**Work required**
Give an exact copy of the line that has "侯德健 / 漂亮的中國人（1989.6.3. 天安門廣場實況）" and of every line below it, through the last, with nothing else.

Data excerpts
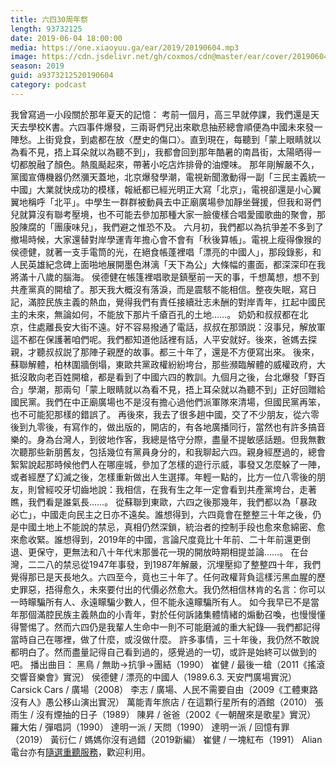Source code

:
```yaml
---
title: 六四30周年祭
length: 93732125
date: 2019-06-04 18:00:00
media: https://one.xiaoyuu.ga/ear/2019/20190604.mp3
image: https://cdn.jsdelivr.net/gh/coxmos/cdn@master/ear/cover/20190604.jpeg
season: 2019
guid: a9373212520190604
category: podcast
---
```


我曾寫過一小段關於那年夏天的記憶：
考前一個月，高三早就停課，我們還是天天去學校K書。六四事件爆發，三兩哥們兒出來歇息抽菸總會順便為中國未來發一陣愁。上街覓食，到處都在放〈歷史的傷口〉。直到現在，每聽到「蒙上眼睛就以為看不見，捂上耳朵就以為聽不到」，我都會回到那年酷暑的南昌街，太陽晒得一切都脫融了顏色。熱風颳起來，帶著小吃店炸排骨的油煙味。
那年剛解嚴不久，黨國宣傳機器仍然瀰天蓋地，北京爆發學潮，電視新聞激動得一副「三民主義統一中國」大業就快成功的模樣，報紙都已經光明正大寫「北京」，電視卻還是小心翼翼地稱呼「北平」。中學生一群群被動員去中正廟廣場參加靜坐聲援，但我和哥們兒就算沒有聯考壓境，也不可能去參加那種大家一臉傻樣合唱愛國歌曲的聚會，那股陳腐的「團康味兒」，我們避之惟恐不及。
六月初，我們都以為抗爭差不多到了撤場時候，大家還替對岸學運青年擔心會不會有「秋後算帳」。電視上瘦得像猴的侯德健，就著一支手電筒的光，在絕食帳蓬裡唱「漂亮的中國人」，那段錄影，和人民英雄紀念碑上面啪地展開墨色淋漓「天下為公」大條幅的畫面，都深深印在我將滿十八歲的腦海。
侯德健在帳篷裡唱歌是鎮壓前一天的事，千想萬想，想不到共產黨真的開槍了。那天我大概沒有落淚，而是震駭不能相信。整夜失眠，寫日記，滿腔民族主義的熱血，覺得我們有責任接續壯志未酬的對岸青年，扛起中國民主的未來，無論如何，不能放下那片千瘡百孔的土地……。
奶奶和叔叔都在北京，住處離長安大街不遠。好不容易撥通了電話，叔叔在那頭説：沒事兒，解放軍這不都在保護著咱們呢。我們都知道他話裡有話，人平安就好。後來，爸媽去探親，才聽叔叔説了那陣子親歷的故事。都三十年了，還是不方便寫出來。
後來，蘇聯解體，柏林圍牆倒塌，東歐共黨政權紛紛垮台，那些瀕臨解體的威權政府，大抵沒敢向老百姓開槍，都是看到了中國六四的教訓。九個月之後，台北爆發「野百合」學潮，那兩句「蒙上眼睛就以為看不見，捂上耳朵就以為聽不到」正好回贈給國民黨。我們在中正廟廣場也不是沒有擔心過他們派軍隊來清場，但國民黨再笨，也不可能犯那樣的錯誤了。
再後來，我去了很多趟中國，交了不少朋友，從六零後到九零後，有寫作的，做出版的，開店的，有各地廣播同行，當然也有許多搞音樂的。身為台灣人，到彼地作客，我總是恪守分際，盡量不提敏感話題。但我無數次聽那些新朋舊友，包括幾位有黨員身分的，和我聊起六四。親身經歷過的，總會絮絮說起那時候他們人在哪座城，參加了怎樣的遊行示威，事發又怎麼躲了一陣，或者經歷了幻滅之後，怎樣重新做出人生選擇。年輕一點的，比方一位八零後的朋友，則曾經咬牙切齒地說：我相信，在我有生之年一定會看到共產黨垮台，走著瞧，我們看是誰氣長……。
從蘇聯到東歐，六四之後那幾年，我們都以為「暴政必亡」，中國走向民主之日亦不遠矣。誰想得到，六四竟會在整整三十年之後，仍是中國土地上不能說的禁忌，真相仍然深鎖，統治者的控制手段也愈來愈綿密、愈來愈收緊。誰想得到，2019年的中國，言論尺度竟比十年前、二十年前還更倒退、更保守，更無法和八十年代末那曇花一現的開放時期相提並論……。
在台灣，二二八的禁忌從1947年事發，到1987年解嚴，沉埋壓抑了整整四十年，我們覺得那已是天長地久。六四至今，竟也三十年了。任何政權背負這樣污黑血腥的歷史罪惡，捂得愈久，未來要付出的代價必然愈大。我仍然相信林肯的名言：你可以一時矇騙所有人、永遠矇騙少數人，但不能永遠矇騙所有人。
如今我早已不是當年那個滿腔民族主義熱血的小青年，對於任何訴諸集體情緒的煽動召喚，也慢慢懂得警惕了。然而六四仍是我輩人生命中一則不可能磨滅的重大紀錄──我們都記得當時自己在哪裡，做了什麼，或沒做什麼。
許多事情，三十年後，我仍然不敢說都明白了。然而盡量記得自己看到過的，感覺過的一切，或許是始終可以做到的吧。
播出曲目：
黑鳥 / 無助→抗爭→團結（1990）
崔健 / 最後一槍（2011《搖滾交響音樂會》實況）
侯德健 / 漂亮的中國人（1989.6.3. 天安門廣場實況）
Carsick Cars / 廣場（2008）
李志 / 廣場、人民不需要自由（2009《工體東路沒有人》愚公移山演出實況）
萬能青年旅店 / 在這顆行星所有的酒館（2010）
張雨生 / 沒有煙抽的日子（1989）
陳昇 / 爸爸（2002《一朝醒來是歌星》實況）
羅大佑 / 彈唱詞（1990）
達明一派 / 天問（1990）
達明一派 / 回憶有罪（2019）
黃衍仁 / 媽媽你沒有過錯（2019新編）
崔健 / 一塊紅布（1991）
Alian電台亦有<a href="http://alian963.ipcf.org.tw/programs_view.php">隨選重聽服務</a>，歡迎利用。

**Exercise answer**
侯德健 / 漂亮的中國人（1989.6.3. 天安門廣場實況）
Carsick Cars / 廣場（2008）
李志 / 廣場、人民不需要自由（2009《工體東路沒有人》愚公移山演出實況）
萬能青年旅店 / 在這顆行星所有的酒館（2010）
張雨生 / 沒有煙抽的日子（1989）
陳昇 / 爸爸（2002《一朝醒來是歌星》實況）
羅大佑 / 彈唱詞（1990）
達明一派 / 天問（1990）
達明一派 / 回憶有罪（2019）
黃衍仁 / 媽媽你沒有過錯（2019新編）
崔健 / 一塊紅布（1991）
Alian電台亦有<a href="http://alian963.ipcf.org.tw/programs_view.php">隨選重聽服務</a>，歡迎利用。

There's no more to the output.